*What to work on*: Up to and including the line with "see also Section~1.2", write out the listing from its first line, minus the pictures.

*Data records*:

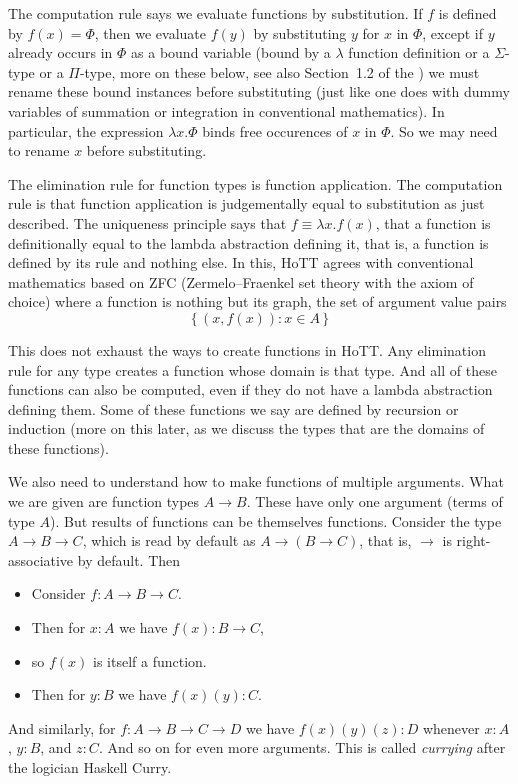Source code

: \documentclass[11pt]{article}
\newcommand{\set}[1]{\{\,#1\,\}}
\begin{document}
The computation rule says we evaluate functions by substitution.
If $f$ is defined by $f(x) = \Phi$, then we evaluate $f(y)$ by substituting
$y$ for $x$ in $\Phi$, except if $y$ already occurs in $\Phi$ as a bound
variable (bound by a $\lambda$ function definition or a $\Sigma$-type
or a $\Pi$-type, more on these below,
see also Section~1.2 of the ) we must rename these
bound instances before substituting (just like one does with dummy variables
of summation or integration in conventional mathematics).
In particular, the expression $\lambda x . \Phi$ binds free occurences of $x$
in $\Phi$.  So we may need to rename $x$ before substituting.

The elimination rule for function types is function application.
The computation rule is that function application is judgementally equal
to substitution as just described.
The uniqueness principle says that $f \equiv \lambda x . f(x)$,
that a function is definitionally equal to the lambda abstraction defining
it, that is, a function is defined by its rule and nothing else.  In this,
HoTT agrees with conventional mathematics based on ZFC
(Zermelo–Fraenkel set theory with the axiom of choice) where a function is
nothing but its graph, the set of argument value pairs
$$
   \set{ (x, f(x)) : x \in A }
$$

This does not exhaust the ways to create functions in HoTT.  Any elimination
rule for any type creates a function whose domain is that type.  And all of
these functions can also be computed, even if they do not have a lambda
abstraction defining them.  Some of these functions we say are defined by
recursion or induction (more on this later, as we discuss the types that
are the domains of these functions).

We also need to understand how to make functions of multiple arguments.
What we are given are function types $A \to B$.  These have only one argument
(terms of type $A$).  But results of functions can be themselves functions.
Consider the type $A \to B \to C$, which is read by default as
$A \to (B \to C)$, that is, $\to$ is right-associative by default.
Then
\begin{itemize}
\item Consider $f : A \to B \to C$.
\item Then for $x : A$ we have $f(x) : B \to C$,
\item so $f(x)$ is itself a function.
\item Then for $y : B$ we have $f(x)(y) : C$.
\end{itemize}
And similarly, for $f : A \to B \to C \to D$ we have $f(x)(y)(z) : D$
whenever $x : A$, $y : B$, and $z : C$.  And so on for even more arguments.
This is called \emph{currying} after the logician Haskell Curry.
\end{document}
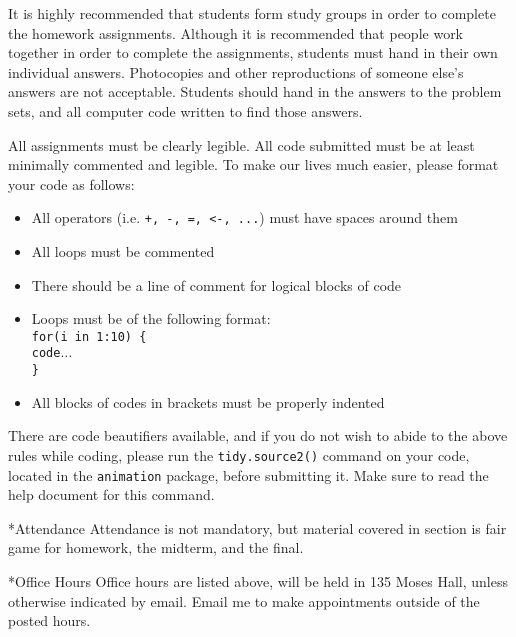 \documentclass[fleqn,11pt]{article}
\makeatletter
\renewcommand{\subsection}{\@startsection{subsection}{0}{0em}{\baselineskip}{0.5\baselineskip}{\normalfont\bfseries\normalsize}}
\makeatother
\begin{document}
It is highly
recommended that students form study groups in order to complete the
homework assignments.  Although it is recommended that people work
together in order to complete the assignments, students must hand in
their own individual answers.  Photocopies and other reproductions of
someone else's answers are not acceptable.  Students should hand in
the answers to the problem sets, and all computer code written to find
those answers.

All assignments must be clearly legible.  All code submitted must be at least minimally commented and legible.  To make our lives much easier, please format your code as follows:


\begin{itemize}
\item All operators (i.e. \texttt{+, -, =, <-, ...}) must have spaces around them
\item All loops must be commented
\item There should be a line of comment for logical blocks of code
\item Loops must be of the following format:\\
\texttt{for(i in 1:10) \{ \\
\hspace*{1cm}code$\ldots$\\
\}}
\item All blocks of codes in brackets must be properly indented
\end{itemize}

There are code beautifiers available, and if you do not wish to abide to the above rules while coding, please run the \texttt{tidy.source2()} command on your code, located in the \texttt{animation} package, before submitting it.  Make sure to read the help document for this command.

\subsection*{Attendance}
Attendance is not mandatory, but material covered in section is fair game for homework, the midterm, and the final.

\subsection*{Office Hours}
Office hours are listed above, will be held in 135 Moses Hall, unless
otherwise indicated by email. Email me to make
appointments outside of the posted hours.
\end{document}
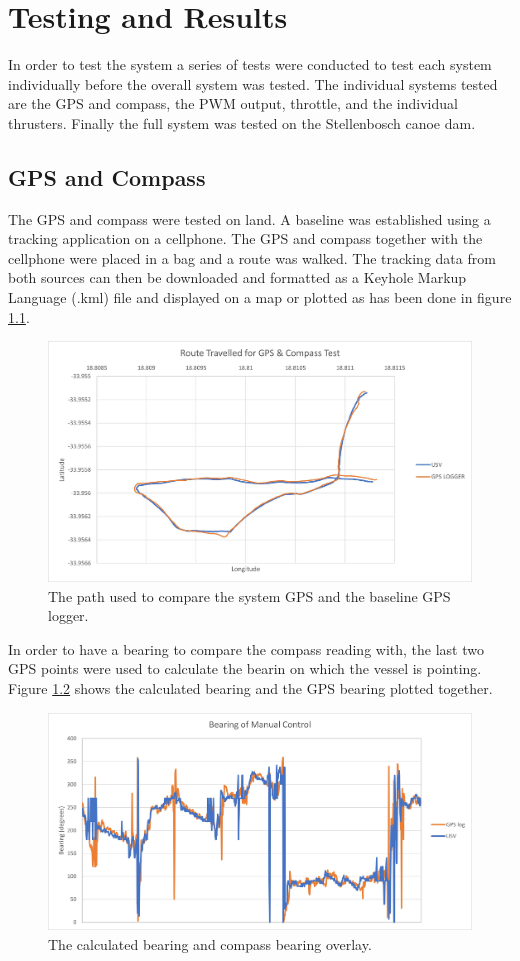 \chapter{Testing and Results}
In order to test the system a series of tests were conducted to test each system individually before the overall system was tested. The individual systems tested are the GPS and compass, the PWM output, throttle, and the individual thrusters. Finally the full system was tested on the Stellenbosch canoe dam. 
\section{GPS and Compass}
The GPS and compass were tested on land. A baseline was established using a tracking application on a cellphone. The GPS and compass together with the cellphone were placed in a bag and a route was walked. The tracking data from both sources can then be downloaded and formatted as a Keyhole Markup Language (.kml) file and displayed on a map or plotted as has been done in figure \ref{fig:4:GPSMap}.\par
\begin{figure}
	\begin{center}
		\includegraphics[width=0.8\linewidth]{figures/graphGPSMap.jpg}
		\caption{The path used to compare the system GPS and the baseline GPS logger.}
		\label{fig:4:GPSMap}
	\end{center}
\end{figure}
In order to have a bearing to compare the compass reading with, the last two GPS points were used to calculate the bearin on which the vessel is pointing. Figure \ref{fig:4:bearingTest} shows the calculated bearing and the GPS bearing plotted together.\par
\begin{figure}
	\begin{center}
		\includegraphics[width=0.8\linewidth]{figures/graphBearingManual.jpg}
		\caption{The calculated bearing and compass bearing overlay.}
		\label{fig:4:bearingTest}
	\end{center}
\end{figure}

*Exercise solution*:
Source code

: \documentclass[11pt]{article}
\newcommand{\set}[1]{\{\,#1\,\}}
\begin{document}
The computation rule says we evaluate functions by substitution.
If $f$ is defined by $f(x) = \Phi$, then we evaluate $f(y)$ by substituting
$y$ for $x$ in $\Phi$, except if $y$ already occurs in $\Phi$ as a bound
variable (bound by a $\lambda$ function definition or a $\Sigma$-type
or a $\Pi$-type, more on these below,
see also Section~1.2 of the ) we must rename these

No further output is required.